Although we maintain the same constant of democratic values, ​​upon which the American state is built and functioning, the doctrines of different presidents differ in the principles, interests, and approaches they use in foreign policy. The “Bill Clinton’s Doctrine” focused on stopping the bloodshed in the former Yugoslavia, and thus summed up: “We have to be everywhere and do everything to stop the wars.” This brought military intervention in BiH, Kosovo and some African countries.

George W. Bush’s doctrine had two components: unilateralism and intervention against a prejudiced war (striking the enemy before a war begins). Recognition of Kosovo was an intervention before Russia strengthened its position in the Balkans.

Barack Obama applied the doctrine of “negotiating and striving for positive change before confrontation and unilateral actions.” The Balkan was not so much on the agenda of this doctrine, while positive changes tended to foster with the Arab Spring and support for democratic forces in dictatorial and autocratic countries.

Donald Trump’s doctrine is based on the so-called “principled realism”, where prior to military intervention, problematic countries must be pushed (with pressure and sanctions) toward positive change (North Korea, Iran, China …) and at the same time defend the American interest. This doctrine has nothing to do with the pre-election slogan “America first” nor the anticipated isolationism, but on the contrary – the US is more seriously involved than ever before in solving more complicated issues, such as the case of Kosovo. As far as the Balkans is concerned, the American interest is also to remove Serbia from the sphere of Russian influence and to rebuild the bridges of friendship with this country as well. And for secession from Russia, Serbia expects a tempting offer from the US, which also includes the “path” to recognizing Kosovo. This path will however present a heavy compromise for both sides, at high cost in domestic politics.

However, American times and doctrines have changed. Applying his doctrine, Clinton was the main man who initiated the NATO bombing of Serbia in 1999 to prevent the then Belgrade regime’s military offensive in Kosovo, which was likely to produce even more heinous crimes than those that have been identified in the Balkans. Now Trump has his doctrine, based on cold real-politics, where the US aims to isolate Russia as much as possible in exercising its influence in the Balkans and Europe.

Any opposition to these doctrines, intentionally or unintentionally, renders these countries to the opposite side of the US. Thus, consciously or unconsciously, it turns them into an enemy of Americans, making them most vulnerable to the consequences of the collision of major actors on a global or regional level.
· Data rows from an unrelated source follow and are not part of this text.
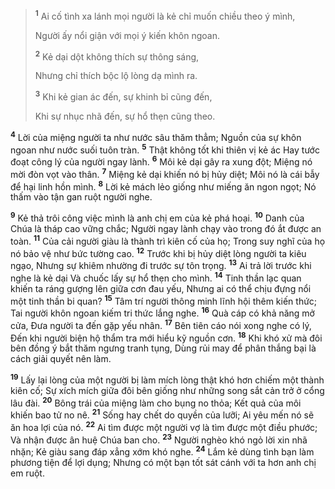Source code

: 
> <sup><b>1</b></sup> Ai cố tình xa lánh mọi người là kẻ chỉ muốn chiều theo ý mình,
> 
> Người ấy nổi giận với mọi ý kiến khôn ngoan.
> 
> <sup><b>2</b></sup> Kẻ dại dột không thích sự thông sáng,
> 
> Nhưng chỉ thích bộc lộ lòng dạ mình ra.
> 
> <sup><b>3</b></sup> Khi kẻ gian ác đến, sự khinh bỉ cũng đến,
> 
> Khi sự nhục nhã đến, sự hổ thẹn cũng theo.
>

<sup><b>4</b></sup> Lời của miệng người ta như nước sâu thăm thẳm; Nguồn của sự khôn ngoan như nước suối tuôn tràn. <sup><b>5</b></sup> Thật không tốt khi thiên vị kẻ ác Hay tước đoạt công lý của người ngay lành. <sup><b>6</b></sup> Môi kẻ dại gây ra xung đột; Miệng nó mời đòn vọt vào thân. <sup><b>7</b></sup> Miệng kẻ dại khiến nó bị hủy diệt; Môi nó là cái bẫy để hại linh hồn mình. <sup><b>8</b></sup> Lời kẻ mách lẻo giống như miếng ăn ngon ngọt; Nó thấm vào tận gan ruột người nghe.

<sup><b>9</b></sup> Kẻ thả trôi công việc mình là anh chị em của kẻ phá hoại. <sup><b>10</b></sup> Danh của Chúa là tháp cao vững chắc; Người ngay lành chạy vào trong đó ắt được an toàn. <sup><b>11</b></sup> Của cải người giàu là thành trì kiên cố của họ; Trong suy nghĩ của họ nó bảo vệ như bức tường cao. <sup><b>12</b></sup> Trước khi bị hủy diệt lòng người ta kiêu ngạo, Nhưng sự khiêm nhường đi trước sự tôn trọng. <sup><b>13</b></sup> Ai trả lời trước khi nghe là kẻ dại Và chuốc lấy sự hổ thẹn cho mình. <sup><b>14</b></sup> Tinh thần lạc quan khiến ta ráng gượng lên giữa cơn đau yếu, Nhưng ai có thể chịu đựng nổi một tinh thần bi quan? <sup><b>15</b></sup> Tâm trí người thông minh lĩnh hội thêm kiến thức; Tai người khôn ngoan kiếm tri thức lắng nghe. <sup><b>16</b></sup> Quà cáp có khả năng mở cửa, Ðưa người ta đến gặp yếu nhân. <sup><b>17</b></sup> Bên tiên cáo nói xong nghe có lý, Đến khi người biện hộ thẩm tra mới hiểu kỹ nguồn cơn. <sup><b>18</b></sup> Khi khó xử mà đôi bên đồng ý bắt thăm ngưng tranh tụng, Dùng rủi may để phân thắng bại là cách giải quyết nên làm.

<sup><b>19</b></sup> Lấy lại lòng của một người bị làm mích lòng thật khó hơn chiếm một thành kiên cố; Sự xích mích giữa đôi bên giống như những song sắt cản trở ở cổng lâu đài. <sup><b>20</b></sup> Bông trái của miệng làm cho bụng no thỏa; Kết quả của môi khiến bao tử no nê. <sup><b>21</b></sup> Sống hay chết do quyền của lưỡi; Ai yêu mến nó sẽ ăn hoa lợi của nó. <sup><b>22</b></sup> Ai tìm được một người vợ là tìm được một điều phước; Và nhận được ân huệ Chúa ban cho. <sup><b>23</b></sup> Người nghèo khó ngỏ lời xin nhã nhặn; Kẻ giàu sang đáp xẳng xớm khó nghe. <sup><b>24</b></sup> Lắm kẻ dùng tình bạn làm phương tiện để lợi dụng; Nhưng có một bạn tốt sát cánh với ta hơn anh chị em ruột.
Therefore, the Prime Minister of Kosovo, Albin Kurti, should be more realistic, pragmatic and less emotional when it comes to this historic process. The great powers see the Balkans as a whole and based on this, they have their approach. The whole point is not to create the image of the plan-destroyer and the problem-maker, since in that case you pay the whole price for the failure of the process, even though you may not be the culprit.